*BRIEF*. Go through the listing below and repeat it exactly, dropping the pictures.

═════ WORKING DATA

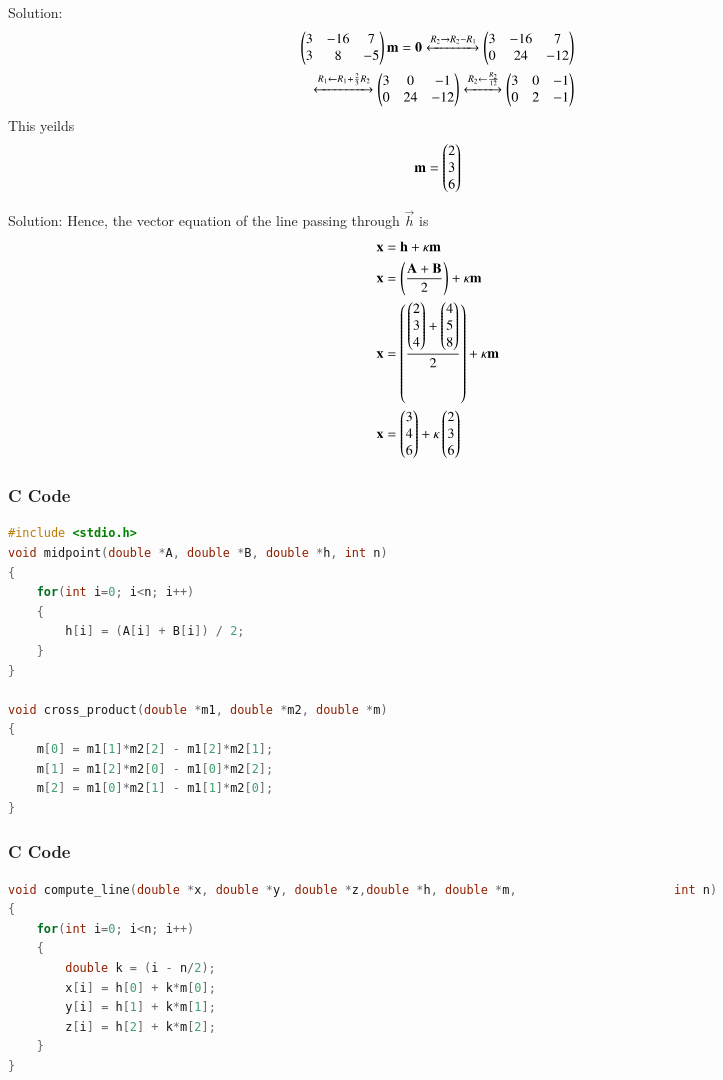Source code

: \documentclass{beamer}
\begin{document}
\begin{frame}{Solution:}
\begin{align}
    \begin{pmatrix}3 & -16 & 7 \\ 3 & 8 & -5\end{pmatrix}\mathbf{m} = \mathbf{0} \xleftrightarrow[]
    {R_2\rightarrow R_2 - R_1} \begin{pmatrix}3 & -16 & 7 \\ 0 & 24 & -12\end{pmatrix}\\ 
    \xleftrightarrow[]{R_1\leftarrow R_1 + \frac{2}{3}R_2} \begin{pmatrix}3 & 0 & -1 \\ 0 & 24 & -12\end{pmatrix} \xleftrightarrow[]{R_2\leftarrow \frac{R_2}{12}}\begin{pmatrix}3 & 0 & -1 \\ 0 & 2 & -1\end{pmatrix}
\end{align}
This yeilds
\begin{align}
    \mathbf{m} = \begin{pmatrix}2 \\ 3 \\ 6\end{pmatrix}
\end{align}
\end{frame}

\begin{frame}{Solution:}
Hence, the vector equation of the line passing through $\vec{h}$ is 
\begin{align}
    \mathbf{x} &= \mathbf{h} + \kappa \mathbf{m}\\
    \mathbf{x} &= \left(\frac{\mathbf{A} + \mathbf{B}}{2}\right) + \kappa \mathbf{m}\\
    \mathbf{x} &= \left(\frac{\begin{pmatrix}2 \\ 3 \\ 4\end{pmatrix} + \begin{pmatrix}4 \\ 5 \\ 8\end{pmatrix}}{2}\right) + \kappa \mathbf{m}\\
    \mathbf{x} &= \begin{pmatrix}3 \\ 4 \\ 6\end{pmatrix} + \kappa \begin{pmatrix}2 \\ 3 \\ 6\end{pmatrix}
\end{align}
\end{frame}



\begin{frame}[fragile]
  \frametitle{C Code}
  \begin{lstlisting}[language=C]
#include <stdio.h>
void midpoint(double *A, double *B, double *h, int n)
{
    for(int i=0; i<n; i++)
    {
        h[i] = (A[i] + B[i]) / 2;
    }
}

void cross_product(double *m1, double *m2, double *m)
{
    m[0] = m1[1]*m2[2] - m1[2]*m2[1];
    m[1] = m1[2]*m2[0] - m1[0]*m2[2];
    m[2] = m1[0]*m2[1] - m1[1]*m2[0];
}
  \end{lstlisting}
\end{frame}
\begin{frame}[fragile]
  \frametitle{C Code}
  \begin{lstlisting}[language=C]
void compute_line(double *x, double *y, double *z,double *h, double *m,                      int n)
{
    for(int i=0; i<n; i++)
    {
        double k = (i - n/2);  
        x[i] = h[0] + k*m[0];
        y[i] = h[1] + k*m[1];
        z[i] = h[2] + k*m[2];
    }
}
  \end{lstlisting}
\end{frame}
\end{document}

══════════

*YOUR SOLUTION*.
Source code

: \documentclass{beamer}
\begin{document}
\begin{frame}{Solution:}
\begin{align}
    \begin{pmatrix}3 & -16 & 7 \\ 3 & 8 & -5\end{pmatrix}\mathbf{m} = \mathbf{0} \xleftrightarrow[]
    {R_2\rightarrow R_2 - R_1} \begin{pmatrix}3 & -16 & 7 \\ 0 & 24 & -12\end{pmatrix}\\ 
    \xleftrightarrow[]{R_1\leftarrow R_1 + \frac{2}{3}R_2} \begin{pmatrix}3 & 0 & -1 \\ 0 & 24 & -12\end{pmatrix} \xleftrightarrow[]{R_2\leftarrow \frac{R_2}{12}}\begin{pmatrix}3 & 0 & -1 \\ 0 & 2 & -1\end{pmatrix}
\end{align}
This yeilds
\begin{align}
    \mathbf{m} = \begin{pmatrix}2 \\ 3 \\ 6\end{pmatrix}
\end{align}
\end{frame}

\begin{frame}{Solution:}
Hence, the vector equation of the line passing through $\vec{h}$ is 
\begin{align}
    \mathbf{x} &= \mathbf{h} + \kappa \mathbf{m}\\
    \mathbf{x} &= \left(\frac{\mathbf{A} + \mathbf{B}}{2}\right) + \kappa \mathbf{m}\\
    \mathbf{x} &= \left(\frac{\begin{pmatrix}2 \\ 3 \\ 4\end{pmatrix} + \begin{pmatrix}4 \\ 5 \\ 8\end{pmatrix}}{2}\right) + \kappa \mathbf{m}\\
    \mathbf{x} &= \begin{pmatrix}3 \\ 4 \\ 6\end{pmatrix} + \kappa \begin{pmatrix}2 \\ 3 \\ 6\end{pmatrix}
\end{align}
\end{frame}



\begin{frame}[fragile]
  \frametitle{C Code}
  \begin{lstlisting}[language=C]
#include <stdio.h>
void midpoint(double *A, double *B, double *h, int n)
{
    for(int i=0; i<n; i++)
    {
        h[i] = (A[i] + B[i]) / 2;
    }
}

void cross_product(double *m1, double *m2, double *m)
{
    m[0] = m1[1]*m2[2] - m1[2]*m2[1];
    m[1] = m1[2]*m2[0] - m1[0]*m2[2];
    m[2] = m1[0]*m2[1] - m1[1]*m2[0];
}
  \end{lstlisting}
\end{frame}
\begin{frame}[fragile]
  \frametitle{C Code}
  \begin{lstlisting}[language=C]
void compute_line(double *x, double *y, double *z,double *h, double *m,                      int n)
{
    for(int i=0; i<n; i++)
    {
        double k = (i - n/2);  
        x[i] = h[0] + k*m[0];
        y[i] = h[1] + k*m[1];
        z[i] = h[2] + k*m[2];
    }
}
  \end{lstlisting}
\end{frame}
\end{document}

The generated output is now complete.